Tuesday, January 1, 2008

Tuli Kupferberg

My favorite person of the day is Tuli Kupferberg. A contemporary of Kerouac, Kupferberg is a poet, cartoonist, author and anarchist. He wrote 1001 Ways to Beat the Draft in 1967, co-founded the band The Fugs, and is now writing things called I Hate Poems About Poems About Poems, and Teach Yourself Fucking. Anyway, none of these things are the reasons for which Tuli Kupferberg is my favorite person of the day. One reason is that he also wrote 1001 Ways to Live Without Working, on folded sheets of 8 1/2 by 11 paper and sold it on the street himself.
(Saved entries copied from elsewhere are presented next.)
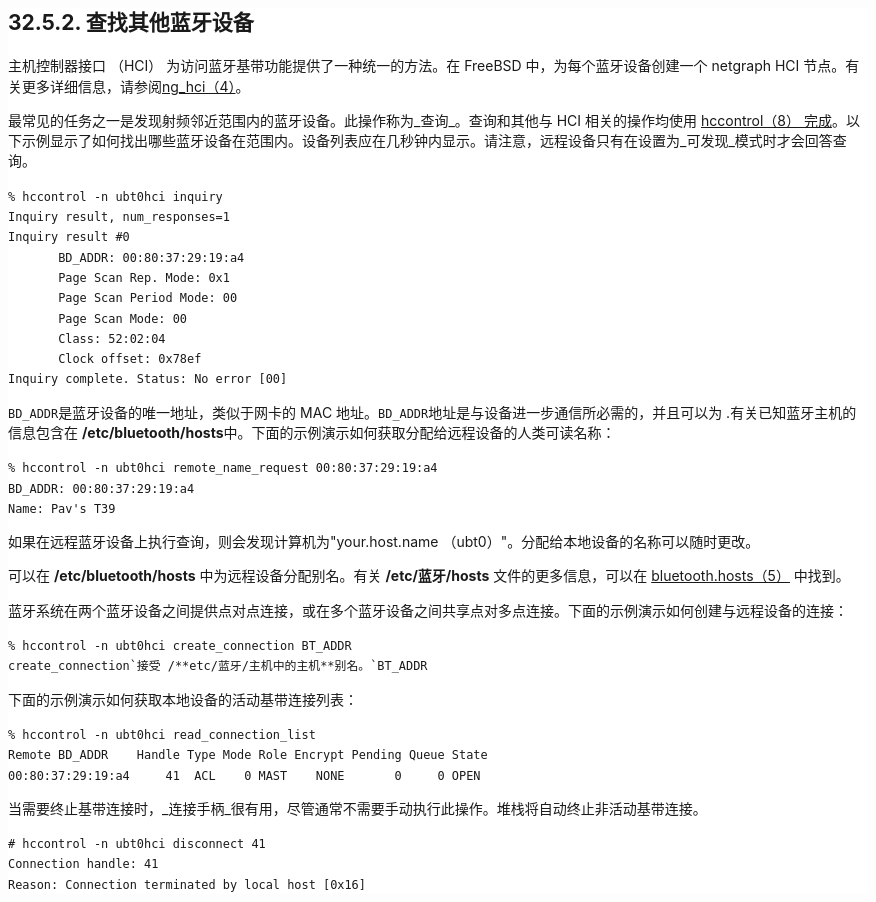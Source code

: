 ## 32.5.2. 查找其他蓝牙设备

主机控制器接口 （HCI） 为访问蓝牙基带功能提供了一种统一的方法。在 FreeBSD 中，为每个蓝牙设备创建一个 netgraph HCI 节点。有关更多详细信息，请参阅[ng\_hci（4）](https://www.freebsd.org/cgi/man.cgi?query=ng\_hci\&sektion=4\&format=html)。

最常见的任务之一是发现射频邻近范围内的蓝牙设备。此操作称为_查询_。查询和其他与 HCI 相关的操作均使用 [hccontrol（8） 完成](https://www.freebsd.org/cgi/man.cgi?query=hccontrol\&sektion=8\&format=html)。以下示例显示了如何找出哪些蓝牙设备在范围内。设备列表应在几秒钟内显示。请注意，远程设备只有在设置为_可发现_模式时才会回答查询。

```
% hccontrol -n ubt0hci inquiry
Inquiry result, num_responses=1
Inquiry result #0
       BD_ADDR: 00:80:37:29:19:a4
       Page Scan Rep. Mode: 0x1
       Page Scan Period Mode: 00
       Page Scan Mode: 00
       Class: 52:02:04
       Clock offset: 0x78ef
Inquiry complete. Status: No error [00]
```

`BD_ADDR`是蓝牙设备的唯一地址，类似于网卡的 MAC 地址。`BD_ADDR`地址是与设备进一步通信所必需的，并且可以为 .有关已知蓝牙主机的信息包含在 **/etc/bluetooth/hosts**中。下面的示例演示如何获取分配给远程设备的人类可读名称：

```
% hccontrol -n ubt0hci remote_name_request 00:80:37:29:19:a4
BD_ADDR: 00:80:37:29:19:a4
Name: Pav's T39
```

如果在远程蓝牙设备上执行查询，则会发现计算机为"your.host.name （ubt0）"。分配给本地设备的名称可以随时更改。

可以在 **/etc/bluetooth/hosts** 中为远程设备分配别名。有关 **/etc/蓝牙/hosts** 文件的更多信息，可以在 [bluetooth.hosts（5）](https://www.freebsd.org/cgi/man.cgi?query=bluetooth.hosts\&sektion=5\&format=html) 中找到。

蓝牙系统在两个蓝牙设备之间提供点对点连接，或在多个蓝牙设备之间共享点对多点连接。下面的示例演示如何创建与远程设备的连接：

```
% hccontrol -n ubt0hci create_connection BT_ADDR
create_connection`接受 /**etc/蓝牙/主机中的主机**别名。`BT_ADDR
```

下面的示例演示如何获取本地设备的活动基带连接列表：

```
% hccontrol -n ubt0hci read_connection_list
Remote BD_ADDR    Handle Type Mode Role Encrypt Pending Queue State
00:80:37:29:19:a4     41  ACL    0 MAST    NONE       0     0 OPEN
```

当需要终止基带连接时，_连接手柄_很有用，尽管通常不需要手动执行此操作。堆栈将自动终止非活动基带连接。

```
# hccontrol -n ubt0hci disconnect 41
Connection handle: 41
Reason: Connection terminated by local host [0x16]
```
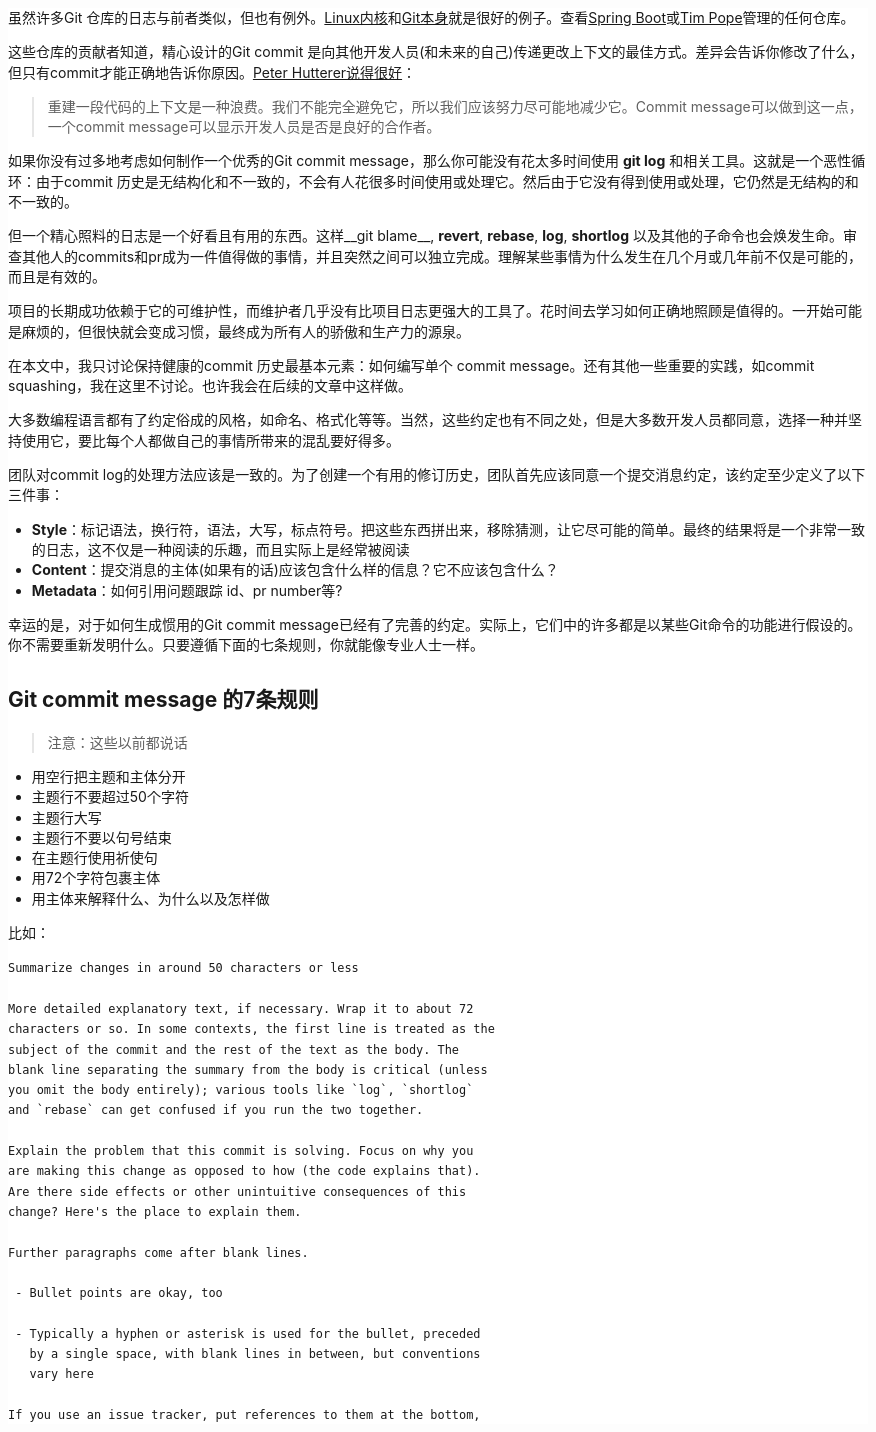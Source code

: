 虽然许多Git 仓库的日志与前者类似，但也有例外。[Linux内核](https://github.com/torvalds/linux/commits/master)和[Git本身](https://github.com/torvalds/linux/commits/master)就是很好的例子。查看[Spring Boot](https://github.com/spring-projects/spring-boot/commits/master)或[Tim Pope](https://github.com/tpope/vim-pathogen/commits/master)管理的任何仓库。

这些仓库的贡献者知道，精心设计的Git commit 是向其他开发人员(和未来的自己)传递更改上下文的最佳方式。差异会告诉你修改了什么，但只有commit才能正确地告诉你原因。[Peter Hutterer说得很好](http://who-t.blogspot.co.at/2009/12/on-commit-messages.html)：
> 重建一段代码的上下文是一种浪费。我们不能完全避免它，所以我们应该努力尽可能地减少它。Commit message可以做到这一点，一个commit message可以显示开发人员是否是良好的合作者。

如果你没有过多地考虑如何制作一个优秀的Git commit message，那么你可能没有花太多时间使用 __git log__ 和相关工具。这就是一个恶性循环：由于commit 历史是无结构化和不一致的，不会有人花很多时间使用或处理它。然后由于它没有得到使用或处理，它仍然是无结构的和不一致的。

但一个精心照料的日志是一个好看且有用的东西。这样__git blame__, __revert__, __rebase__, __log__, __shortlog__ 以及其他的子命令也会焕发生命。审查其他人的commits和pr成为一件值得做的事情，并且突然之间可以独立完成。理解某些事情为什么发生在几个月或几年前不仅是可能的，而且是有效的。

项目的长期成功依赖于它的可维护性，而维护者几乎没有比项目日志更强大的工具了。花时间去学习如何正确地照顾是值得的。一开始可能是麻烦的，但很快就会变成习惯，最终成为所有人的骄傲和生产力的源泉。

在本文中，我只讨论保持健康的commit 历史最基本元素：如何编写单个 commit message。还有其他一些重要的实践，如commit squashing，我在这里不讨论。也许我会在后续的文章中这样做。

大多数编程语言都有了约定俗成的风格，如命名、格式化等等。当然，这些约定也有不同之处，但是大多数开发人员都同意，选择一种并坚持使用它，要比每个人都做自己的事情所带来的混乱要好得多。

团队对commit log的处理方法应该是一致的。为了创建一个有用的修订历史，团队首先应该同意一个提交消息约定，该约定至少定义了以下三件事：
* __Style__：标记语法，换行符，语法，大写，标点符号。把这些东西拼出来，移除猜测，让它尽可能的简单。最终的结果将是一个非常一致的日志，这不仅是一种阅读的乐趣，而且实际上是经常被阅读
* __Content__：提交消息的主体(如果有的话)应该包含什么样的信息？它不应该包含什么？
* __Metadata__：如何引用问题跟踪 id、pr number等?

幸运的是，对于如何生成惯用的Git commit message已经有了完善的约定。实际上，它们中的许多都是以某些Git命令的功能进行假设的。你不需要重新发明什么。只要遵循下面的七条规则，你就能像专业人士一样。

## Git commit message 的7条规则
> 注意：这些以前都说话

* 用空行把主题和主体分开
* 主题行不要超过50个字符
* 主题行大写
* 主题行不要以句号结束
* 在主题行使用祈使句
* 用72个字符包裹主体
* 用主体来解释什么、为什么以及怎样做

比如：

```plain
Summarize changes in around 50 characters or less

More detailed explanatory text, if necessary. Wrap it to about 72
characters or so. In some contexts, the first line is treated as the
subject of the commit and the rest of the text as the body. The
blank line separating the summary from the body is critical (unless
you omit the body entirely); various tools like `log`, `shortlog`
and `rebase` can get confused if you run the two together.

Explain the problem that this commit is solving. Focus on why you
are making this change as opposed to how (the code explains that).
Are there side effects or other unintuitive consequences of this
change? Here's the place to explain them.

Further paragraphs come after blank lines.

 - Bullet points are okay, too

 - Typically a hyphen or asterisk is used for the bullet, preceded
   by a single space, with blank lines in between, but conventions
   vary here

If you use an issue tracker, put references to them at the bottom,
```
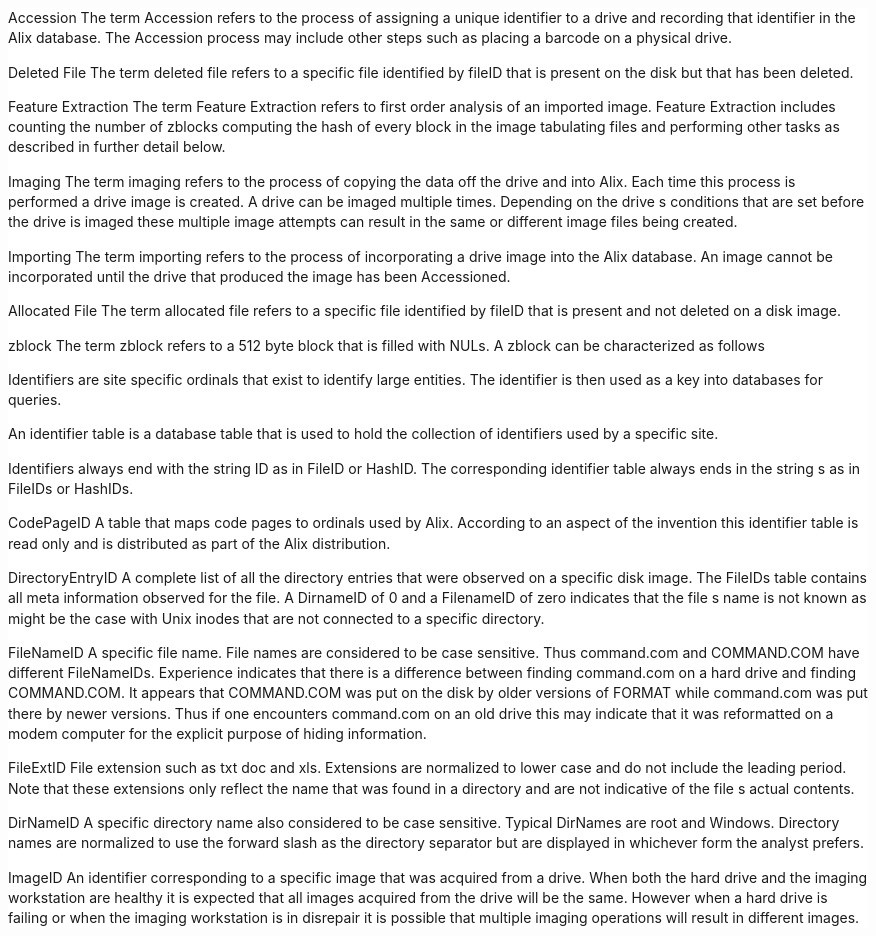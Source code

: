 Accession The term Accession refers to the process of assigning a unique identifier to a drive and recording that identifier in the Alix database. The Accession process may include other steps such as placing a barcode on a physical drive.

Deleted File The term deleted file refers to a specific file identified by fileID that is present on the disk but that has been deleted.

Feature Extraction The term Feature Extraction refers to first order analysis of an imported image. Feature Extraction includes counting the number of zblocks computing the hash of every block in the image tabulating files and performing other tasks as described in further detail below.

Imaging The term imaging refers to the process of copying the data off the drive and into Alix. Each time this process is performed a drive image is created. A drive can be imaged multiple times. Depending on the drive s conditions that are set before the drive is imaged these multiple image attempts can result in the same or different image files being created.

Importing The term importing refers to the process of incorporating a drive image into the Alix database. An image cannot be incorporated until the drive that produced the image has been Accessioned.

Allocated File The term allocated file refers to a specific file identified by fileID that is present and not deleted on a disk image.

zblock The term zblock refers to a 512 byte block that is filled with NULs. A zblock can be characterized as follows 

Identifiers are site specific ordinals that exist to identify large entities. The identifier is then used as a key into databases for queries.

An identifier table is a database table that is used to hold the collection of identifiers used by a specific site.

Identifiers always end with the string ID as in FileID or HashID. The corresponding identifier table always ends in the string s as in FileIDs or HashIDs.

CodePageID A table that maps code pages to ordinals used by Alix. According to an aspect of the invention this identifier table is read only and is distributed as part of the Alix distribution.

DirectoryEntryID A complete list of all the directory entries that were observed on a specific disk image. The FileIDs table contains all meta information observed for the file. A DirnameID of 0 and a FilenameID of zero indicates that the file s name is not known as might be the case with Unix inodes that are not connected to a specific directory.

FileNameID A specific file name. File names are considered to be case sensitive. Thus command.com and COMMAND.COM have different FileNameIDs. Experience indicates that there is a difference between finding command.com on a hard drive and finding COMMAND.COM. It appears that COMMAND.COM was put on the disk by older versions of FORMAT while command.com was put there by newer versions. Thus if one encounters command.com on an old drive this may indicate that it was reformatted on a modem computer for the explicit purpose of hiding information.

FileExtID File extension such as txt doc and xls. Extensions are normalized to lower case and do not include the leading period. Note that these extensions only reflect the name that was found in a directory and are not indicative of the file s actual contents.

DirNameID A specific directory name also considered to be case sensitive. Typical DirNames are root and Windows. Directory names are normalized to use the forward slash as the directory separator but are displayed in whichever form the analyst prefers.

ImageID An identifier corresponding to a specific image that was acquired from a drive. When both the hard drive and the imaging workstation are healthy it is expected that all images acquired from the drive will be the same. However when a hard drive is failing or when the imaging workstation is in disrepair it is possible that multiple imaging operations will result in different images.
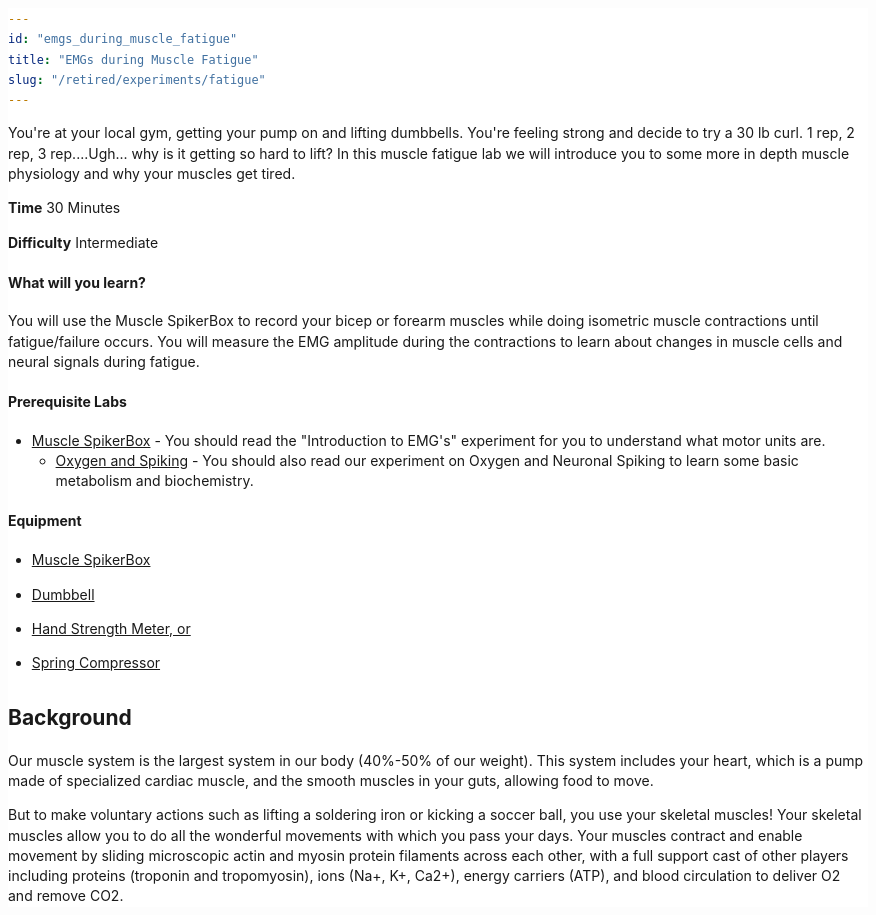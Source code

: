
 ```yaml
---
id: "emgs_during_muscle_fatigue"
title: "EMGs during Muscle Fatigue"
slug: "/retired/experiments/fatigue"
---
```




You're at your local gym, getting your pump on and lifting dumbbells. You're
feeling strong and decide to try a 30 lb curl. 1 rep, 2 rep, 3 rep....Ugh...
why is it getting so hard to lift? In this muscle fatigue lab we will
introduce you to some more in depth muscle physiology and why your muscles get
tired.

**Time**  30 Minutes

**Difficulty**  Intermediate

#### What will you learn?

You will use the Muscle SpikerBox to record your bicep or forearm muscles
while doing isometric muscle contractions until fatigue/failure occurs. You
will measure the EMG amplitude during the contractions to learn about changes
in muscle cells and neural signals during fatigue.

#### Prerequisite Labs

* [Muscle SpikerBox](./muscleSpikerBox.md) - You should read the "Introduction to EMG's" experiment for you to understand what motor units are.
  * [Oxygen and Spiking](./oxygen.md ) - You should also read our experiment on Oxygen and Neuronal Spiking to learn some basic metabolism and biochemistry. 

#### Equipment

* [Muscle SpikerBox](https://backyardbrains.com/products/muscleSpikerboxBundle)

* [Dumbbell](http://en.wikipedia.org/wiki/Dumbbell)

* [Hand Strength Meter, or](http://www.amazon.com/Electronic-Dynamometer-Capturing-Achieved-Gymnasts/dp/B00A8K4L84/ref=sr_1_3?ie=UTF8&qid=1376000756&sr=8-3&keywords=dynamometer)

* [Spring Compressor](http://www.amazon.com/Black-Gym-Hand-Grip-Strengthener/dp/B004I3O204/ref=sr_1_1?ie=UTF8&qid=1373932340&sr=8-1&keywords=25+kg+hand+strengthener)

## Background

Our muscle system is the largest system in our body (40%-50% of our weight).
This system includes your heart, which is a pump made of specialized cardiac
muscle, and the smooth muscles in your guts, allowing food to move.

But to make voluntary actions such as lifting a soldering iron or kicking a
soccer ball, you use your skeletal muscles! Your skeletal muscles allow you to
do all the wonderful movements with which you pass your days. Your muscles
contract and enable movement by sliding microscopic actin and myosin protein
filaments across each other, with a full support cast of other players
including proteins (troponin and tropomyosin), ions (Na+, K+, Ca2+), energy
carriers (ATP), and blood circulation to deliver O2 and remove CO2.
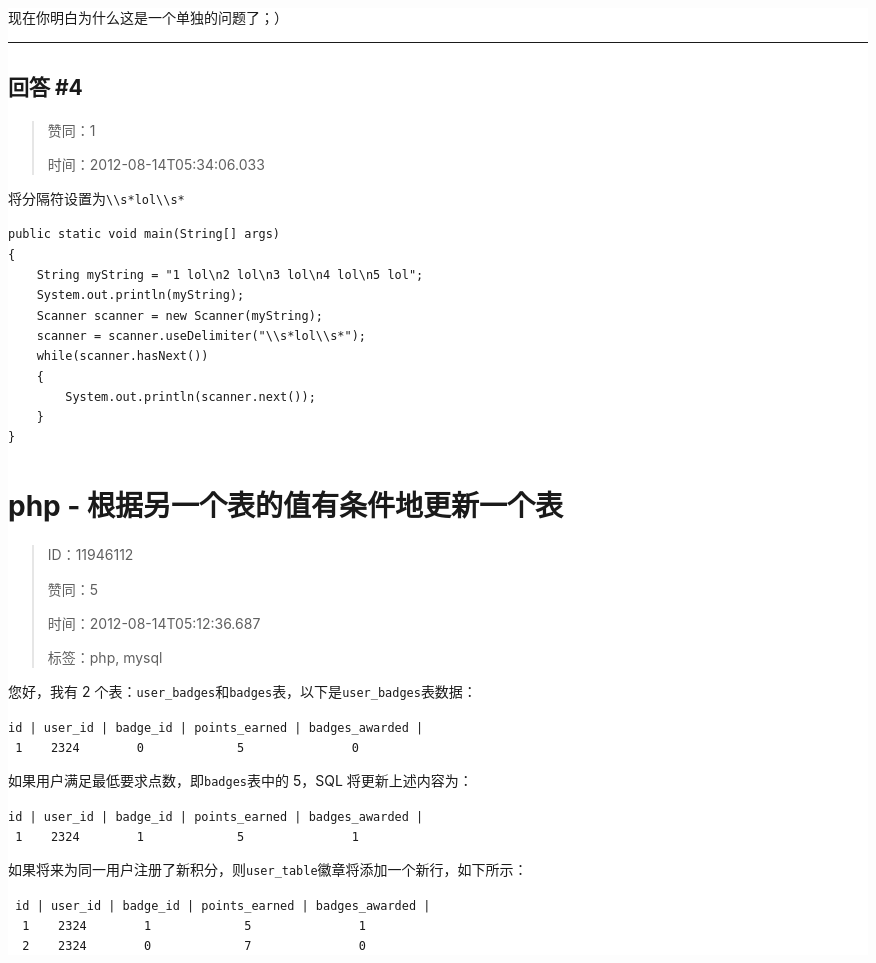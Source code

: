 现在你明白为什么这是一个单独的问题了；）

* * *

## 回答 #4

> 赞同：1
> 
> 时间：2012-08-14T05:34:06.033

将分隔符设置为`\\s*lol\\s*`

```
public static void main(String[] args)
{
    String myString = "1 lol\n2 lol\n3 lol\n4 lol\n5 lol";
    System.out.println(myString);
    Scanner scanner = new Scanner(myString);
    scanner = scanner.useDelimiter("\\s*lol\\s*");
    while(scanner.hasNext())
    {
        System.out.println(scanner.next());
    }
} 
```

# php - 根据另一个表的值有条件地更新一个表

> ID：11946112
> 
> 赞同：5
> 
> 时间：2012-08-14T05:12:36.687
> 
> 标签：php, mysql

您好，我有 2 个表：`user_badges`和`badges`表，以下是`user_badges`表数据：

```
id | user_id | badge_id | points_earned | badges_awarded |
 1    2324        0             5               0 
```

如果用户满足最低要求点数，即`badges`表中的 5，SQL 将更新上述内容为：

```
id | user_id | badge_id | points_earned | badges_awarded |
 1    2324        1             5               1 
```

如果将来为同一用户注册了新积分，则`user_table`徽章将添加一个新行，如下所示：

```
 id | user_id | badge_id | points_earned | badges_awarded |
  1    2324        1             5               1
  2    2324        0             7               0 
```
But the main reason is this passage out of the prose poem "Memorial Day 1971" written by Ted Berrigan and Anne Waldman:

I asked Tuli Kupferberg once, "Did you really jump off of The Manhattan Bridge?" "Yeah," he said, "I really did." "How come?" I said. "I thought that I had lost the ability to love," Tuli said. "So, I figured I might as well be dead. So, I went one night to the top of The Manhattan Bridge, & after a few minutes, I jumped off." "That's amazing," I said. "Yeah," Tuli said, "but nothing happened. I landed in the water, & I wasn't dead. So I swam ashore, & went home, & took a bath, & went to bed. Nobody even noticed."